I was ready to like it even without looking at it... 
I'm at work so I watched this without the tone... you may be saying something completely wrong though


----------



## MikeBrehaut (Feb 25, 2014)

Thanks Maria, many people wish they could turn the sound off with me


----------



## fokker (Feb 25, 2014)

Great vid, thanks for sharing.


----------



## Braineack (Feb 25, 2014)

Ask your models to look a little bit more pleased to stand there next to you!

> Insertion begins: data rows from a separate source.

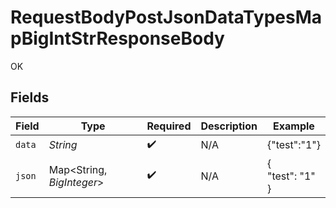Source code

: # RequestBodyPostJsonDataTypesMapBigIntStrResponseBody

OK


## Fields

| Field                      | Type                       | Required                   | Description                | Example                    |
| -------------------------- | -------------------------- | -------------------------- | -------------------------- | -------------------------- |
| `data`                     | *String*                   | :heavy_check_mark:         | N/A                        | {"test":"1"}               |
| `json`                     | Map\<String, *BigInteger*> | :heavy_check_mark:         | N/A                        | {<br/>"test": "1"<br/>}    |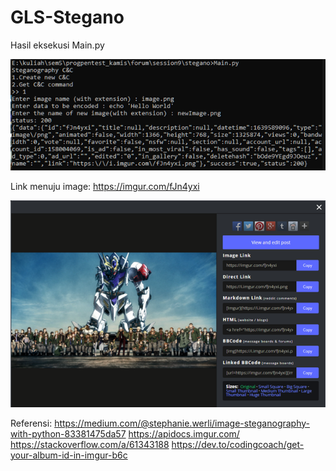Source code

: # GLS-Stegano

Hasil eksekusi Main.py

![alt text](https://github.com/vyxtris/GLS-Stegano/raw/main/images/Picture1.png?raw=true)

Link menuju image: https://imgur.com/fJn4yxi

![alt text](https://github.com/vyxtris/GLS-Stegano/raw/main/images/Picture2.png?raw=true)

Referensi:
https://medium.com/@stephanie.werli/image-steganography-with-python-83381475da57
https://apidocs.imgur.com/ 
https://stackoverflow.com/a/61343188 
https://dev.to/codingcoach/get-your-album-id-in-imgur-b6c 
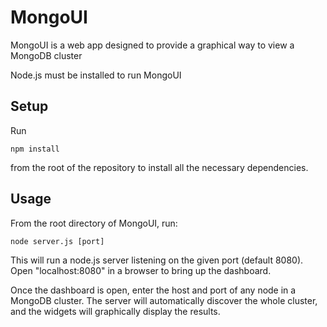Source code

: MongoUI
=======

MongoUI is a web app designed to provide a graphical way to view a MongoDB
cluster

Node.js must be installed to run MongoUI

Setup
-----
Run

    npm install

from the root of the repository to install all the necessary dependencies.

Usage
-----

From the root directory of MongoUI, run:

    node server.js [port]

This will run a node.js server listening on the given port (default 8080).  Open
"localhost:8080" in a browser to bring up the dashboard.

Once the dashboard is open, enter the host and port of any node in a MongoDB
cluster.  The server will automatically discover the whole cluster, and the
widgets will graphically display the results.
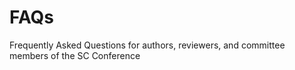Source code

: # FAQs
Frequently Asked Questions for authors, reviewers, and committee members of the SC Conference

otherwise good job as normal.  I like the comparison between the white and gold reflectors, but where's the comparison without a reflector at all?


----------



## EOV (Feb 25, 2014)

Mike, another great video. I agree with Braineack on this one. This is the second of your videos that I have watched of yours with the same model looking very unenthusiastic. Thanks for sharing with us.


----------



## MikeBrehaut (Feb 25, 2014)

Cheers, yes I should have shown the before.  Re the model, It may have been the 5th or 6th take so maybe she was bored waiting for me to get it right!  I'll address this with a big stick next time


----------



## Braineack (Feb 25, 2014)

Need a fluffer.


----------



## MikeBrehaut (Feb 25, 2014)

Cheers, I fluff my lines enough for both of us


----------